::: DATASET ENTRIES

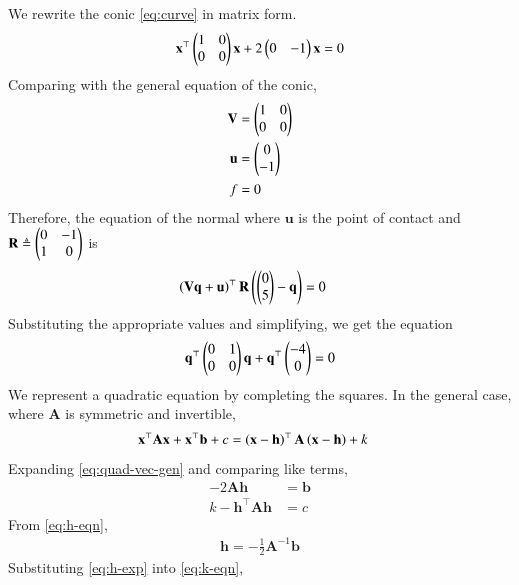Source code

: \documentclass[journal,12pt,twocolumn]{IEEEtran}
\renewcommand{\vec}[1]{\boldsymbol{\mathbf{#1}}}
\begin{document}
\begin{enumerate}
    \solution We rewrite the conic \eqref{eq:curve} in matrix form.
    \begin{align}
        \vec{x}^\top\myvec{1&0\\0&0}\vec{x} + 2\myvec{0&-1}\vec{x} = 0
        \label{eq:curve-mtx}
    \end{align}
    Comparing with the general equation of the conic,
    \begin{align}
        \vec{V} &= \myvec{1&0\\0&0} \label{eq:V-val} \\
        \vec{u} &= \myvec{0\\-1} \label{eq:u-val} \\
        f &= 0 \label{eq:f-val}
    \end{align}
    Therefore, the equation of the normal where $\vec{u}$ is the point of contact 
    and $\vec{R} \triangleq \myvec{0&-1\\1&0}$ is
    \begin{align}
        \brak{\vec{Vq}+\vec{u}}^\top\vec{R}\brak{\myvec{0\\5}-\vec{q}} &= 0
        \label{eq:normal}
    \end{align}
    Substituting the appropriate values and simplifying, we get the equation
    \begin{align}
        \vec{q}^\top\myvec{0&1\\0&0}\vec{q} + \vec{q}^\top\myvec{-4\\0} = 0
        \label{eq:q-eqn}
    \end{align}
    We represent a quadratic equation by completing the squares. In the general
    case, where $\vec{A}$ is symmetric and invertible,
    \begin{align}
        \vec{x}^\top\vec{Ax} + \vec{x}^\top\vec{b} + c &= \brak{\vec{x}-\vec{h}}^\top\vec{A}\brak{\vec{x}-\vec{h}} + k
        \label{eq:quad-vec-gen}
    \end{align}
    Expanding \eqref{eq:quad-vec-gen} and comparing like terms,
    \begin{align}
        -2\vec{Ah} &= \vec{b} \label{eq:h-eqn} \\
        k - \vec{h}^\top\vec{Ah} &= c \label{eq:k-eqn}
    \end{align}
    From \eqref{eq:h-eqn},
    \begin{align}
        \vec{h} = -\frac{1}{2}\vec{A}^{-1}\vec{b}
        \label{eq:h-exp}
    \end{align}
    Substituting \eqref{eq:h-exp} into \eqref{eq:k-eqn},
    \begin{align}

\end{align}
\end{enumerate}
\end{document}
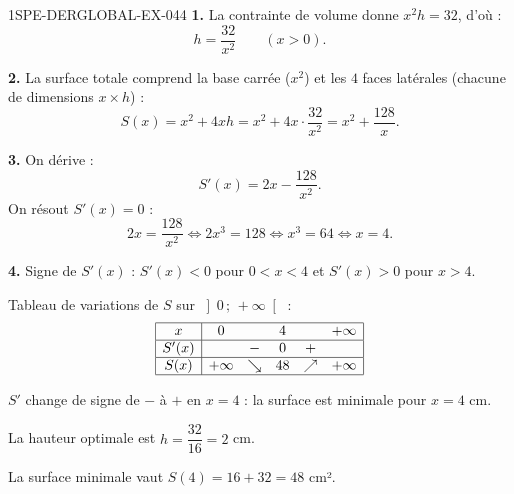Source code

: \begin{corrige}{1SPE-DERGLOBAL-EX-044}
\textbf{1.} La contrainte de volume donne $x^2 h = 32$, d'où :
\[
h = \frac{32}{x^2} \qquad (x > 0).
\]

\textbf{2.} La surface totale comprend la base carrée ($x^2$) et les $4$ faces latérales
(chacune de dimensions $x \times h$) :
\[
S(x) = x^2 + 4xh = x^2 + 4x \cdot \frac{32}{x^2} = x^2 + \frac{128}{x}.
\]

\textbf{3.} On dérive :
\[
S'(x) = 2x - \frac{128}{x^2}.
\]
On résout $S'(x) = 0$ :
\[
2x = \frac{128}{x^2} \iff 2x^3 = 128 \iff x^3 = 64 \iff x = 4.
\]

\textbf{4.} Signe de $S'(x)$ : $S'(x) < 0$ pour $0 < x < 4$ et $S'(x) > 0$ pour $x > 4$.

Tableau de variations de $S$ sur $\left]0\,;\,+\infty\right[$ :
\[
\begin{array}{|c|ccccc|}
\hline
x     & 0 & & 4 & & +\infty \\
\hline
S'(x) &   & - & 0 & + & \\
\hline
S(x)  & +\infty & \searrow & 48 & \nearrow & +\infty \\
\hline
\end{array}
\]

$S'$ change de signe de $-$ à $+$ en $x = 4$ : la surface est minimale pour $x = \boxed{4}$ cm.

La hauteur optimale est $h = \dfrac{32}{16} = \boxed{2}$ cm.

La surface minimale vaut $S(4) = 16 + 32 = \boxed{48}$ cm².
\end{corrige}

::::::

» **PROBLEM REQUIREMENTS**
Check each line of the entries above for the word "label". List the ones that have it.

» **ANSWER BOX**
        \label{eq:curve-mtx}
        \vec{V} &= \myvec{1&0\\0&0} \label{eq:V-val} \\
        \vec{u} &= \myvec{0\\-1} \label{eq:u-val} \\
        f &= 0 \label{eq:f-val}
        \label{eq:normal}
        \label{eq:q-eqn}
        \label{eq:quad-vec-gen}
        -2\vec{Ah} &= \vec{b} \label{eq:h-eqn} \\
        k - \vec{h}^\top\vec{Ah} &= c \label{eq:k-eqn}
        \label{eq:h-exp}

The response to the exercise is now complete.